И тут случилось то, чего я не ожидала. Моя мать — моя расчётливая, прагматичная, всегда такая сдержанная мать, которая только что стояла на возвышении и торжествующе улыбалась, — вдруг ожила. Её лицо, ещё мгновение назад сиявшее триумфом, исказилось до неузнаваемости. На нём проступила такая ярость, такая дикая, первозданная, вулканическая ярость, какой я никогда раньше не видела. Глаза вспыхнули, ноздри раздулись, губы побелели. Она повернулась к леди Монтгомери, и это движение было стремительным и страшным, как бросок змеи.
— Вы… — прошипела она, и это был именно тот шипящий, полный яда шёпот, от которого кровь стынет в жилах. — Вы посмели! Вы, жалкие, ничтожные самозванцы! Вы хотели выдать свою нищую, обанкротившуюся семейку за аристократов! Вы хотели женить своего напыщенного, бездарного, никчёмного сыночка на моей дочери! На моей единственной дочери! Чтобы спастись от разорения, чтобы прикрыться её именем, её репутацией, приданым её семьи! Вы хотели купить себе место в обществе ценой жизни моего ребёнка! И я… я, слепая, глупая дура, чуть не отдала Эйру за этого… этого червяка с моноклем!
— Мама, — попыталась вмешаться я, но она уже не слышала. Никого не слышала. Она была подобна вулкану в момент извержения — вся та ярость, что копилась в ней годами, весь тот страх за будущее семьи, всё то напряжение, что душило её в тисках амбиций, вырвалось наружу.
— Вон! — закричала она, указывая на дверь дрожащим пальцем. — Вон из этого дома! Чтобы духу вашего здесь не было! Чтобы имя Монтгомери было забыто, стёрто, вычеркнуто из памяти каждого порядочного человека! И если вы ещё раз посмеете приблизиться к моей семье, если вы посмеете хотя бы посмотреть в сторону моей дочери, я лично, своими руками, прослежу, чтобы вы ответили за всё! За каждую подделанную бумагу, за каждую ложь, за каждую секунду страха, который пережила моя девочка! ВОН!
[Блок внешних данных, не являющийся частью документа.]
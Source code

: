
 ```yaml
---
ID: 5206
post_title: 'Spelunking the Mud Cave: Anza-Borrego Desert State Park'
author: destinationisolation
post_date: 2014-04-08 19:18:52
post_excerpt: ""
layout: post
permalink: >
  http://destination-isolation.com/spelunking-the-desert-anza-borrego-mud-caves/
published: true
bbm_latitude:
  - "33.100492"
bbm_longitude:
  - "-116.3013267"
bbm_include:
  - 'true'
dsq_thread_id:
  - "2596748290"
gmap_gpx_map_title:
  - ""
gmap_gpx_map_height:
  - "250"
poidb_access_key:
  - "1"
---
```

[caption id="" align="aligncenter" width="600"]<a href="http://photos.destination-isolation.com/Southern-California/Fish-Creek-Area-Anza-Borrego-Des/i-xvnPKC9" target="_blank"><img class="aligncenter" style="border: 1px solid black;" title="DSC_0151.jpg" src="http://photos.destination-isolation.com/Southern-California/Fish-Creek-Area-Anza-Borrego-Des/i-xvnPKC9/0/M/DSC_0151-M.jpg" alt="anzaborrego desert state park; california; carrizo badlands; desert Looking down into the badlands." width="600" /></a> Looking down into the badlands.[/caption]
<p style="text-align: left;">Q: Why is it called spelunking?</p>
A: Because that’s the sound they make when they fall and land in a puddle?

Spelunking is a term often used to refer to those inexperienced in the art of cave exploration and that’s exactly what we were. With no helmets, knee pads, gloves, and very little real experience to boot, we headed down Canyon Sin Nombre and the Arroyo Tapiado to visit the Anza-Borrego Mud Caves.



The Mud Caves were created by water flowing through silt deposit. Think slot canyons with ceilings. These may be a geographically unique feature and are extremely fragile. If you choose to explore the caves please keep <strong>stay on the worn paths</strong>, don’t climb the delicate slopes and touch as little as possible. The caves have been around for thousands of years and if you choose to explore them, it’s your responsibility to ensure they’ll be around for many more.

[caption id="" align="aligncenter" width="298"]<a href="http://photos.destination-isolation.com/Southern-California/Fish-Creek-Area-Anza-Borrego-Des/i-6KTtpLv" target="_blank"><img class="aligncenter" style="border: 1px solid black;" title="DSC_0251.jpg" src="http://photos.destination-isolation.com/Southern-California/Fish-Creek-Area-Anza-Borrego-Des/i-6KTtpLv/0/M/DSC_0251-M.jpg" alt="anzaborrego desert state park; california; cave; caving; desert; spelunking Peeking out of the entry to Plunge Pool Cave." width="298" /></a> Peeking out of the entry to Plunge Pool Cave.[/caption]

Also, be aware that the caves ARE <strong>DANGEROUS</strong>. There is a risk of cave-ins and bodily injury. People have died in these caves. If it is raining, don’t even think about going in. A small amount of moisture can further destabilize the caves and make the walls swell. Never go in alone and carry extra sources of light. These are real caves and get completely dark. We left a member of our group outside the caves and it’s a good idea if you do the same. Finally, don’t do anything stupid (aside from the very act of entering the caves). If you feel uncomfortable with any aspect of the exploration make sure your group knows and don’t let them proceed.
Монтгомери ушли. Это было жалкое, унизительное, почти комичное зрелище. Леди Монтгомери — бледная, как призрак, всхлипывающая, спотыкающаяся, поддерживаемая мужем, который сам едва держался на ногах. Корнелиус — без монокля, со скошенными, трясущимися губами, с лицом человека, у которого только что отняли все его игрушки. Он попытался что-то сказать, но из горла вырвался только жалкий, сиплый звук, больше похожий на скулёж побитой собаки. Они выскользнули через боковую дверь, не ту, парадную, через которую вошли ap’Шайны, а маленькую, служебную, почти потайную — и это было так символично, так унизительно, так правильно. Гости провожали их ледяными, презрительными взглядами, и никто, ни один человек, не произнёс ни слова в их защиту.